TASK DETAILS
Copy out the lines below that hold the word "begin".

AVAILABLE DATA
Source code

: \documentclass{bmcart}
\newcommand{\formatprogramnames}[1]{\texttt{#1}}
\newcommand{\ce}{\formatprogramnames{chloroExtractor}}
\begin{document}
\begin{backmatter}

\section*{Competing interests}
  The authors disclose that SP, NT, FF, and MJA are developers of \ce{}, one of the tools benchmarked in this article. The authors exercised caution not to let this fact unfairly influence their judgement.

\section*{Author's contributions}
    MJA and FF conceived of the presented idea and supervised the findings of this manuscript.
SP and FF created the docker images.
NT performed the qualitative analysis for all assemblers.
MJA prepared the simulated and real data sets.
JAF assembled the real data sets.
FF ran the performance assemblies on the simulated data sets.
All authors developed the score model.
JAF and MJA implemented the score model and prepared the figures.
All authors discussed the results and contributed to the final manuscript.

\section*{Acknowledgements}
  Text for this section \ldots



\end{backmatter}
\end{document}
* * *
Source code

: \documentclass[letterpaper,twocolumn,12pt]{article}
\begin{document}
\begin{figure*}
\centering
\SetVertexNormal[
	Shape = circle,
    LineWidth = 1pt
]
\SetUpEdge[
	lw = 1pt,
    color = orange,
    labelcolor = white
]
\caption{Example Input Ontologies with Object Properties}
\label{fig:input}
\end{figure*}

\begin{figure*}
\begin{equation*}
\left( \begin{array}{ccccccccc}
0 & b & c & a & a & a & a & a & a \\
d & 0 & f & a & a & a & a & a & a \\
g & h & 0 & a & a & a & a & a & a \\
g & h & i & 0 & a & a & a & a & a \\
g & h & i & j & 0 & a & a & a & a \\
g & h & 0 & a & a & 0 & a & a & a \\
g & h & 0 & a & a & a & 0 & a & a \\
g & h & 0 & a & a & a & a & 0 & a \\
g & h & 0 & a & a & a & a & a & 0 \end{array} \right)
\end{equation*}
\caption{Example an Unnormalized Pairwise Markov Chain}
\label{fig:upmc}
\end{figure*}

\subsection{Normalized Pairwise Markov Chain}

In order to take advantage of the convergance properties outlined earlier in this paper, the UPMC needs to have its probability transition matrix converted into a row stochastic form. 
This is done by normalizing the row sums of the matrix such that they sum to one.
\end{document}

SOLUTION TO THE PROBLEM
\begin{document}
\begin{backmatter}
\begin{document}
\begin{figure*}
\begin{figure*}
\begin{equation*}
\left( \begin{array}{ccccccccc}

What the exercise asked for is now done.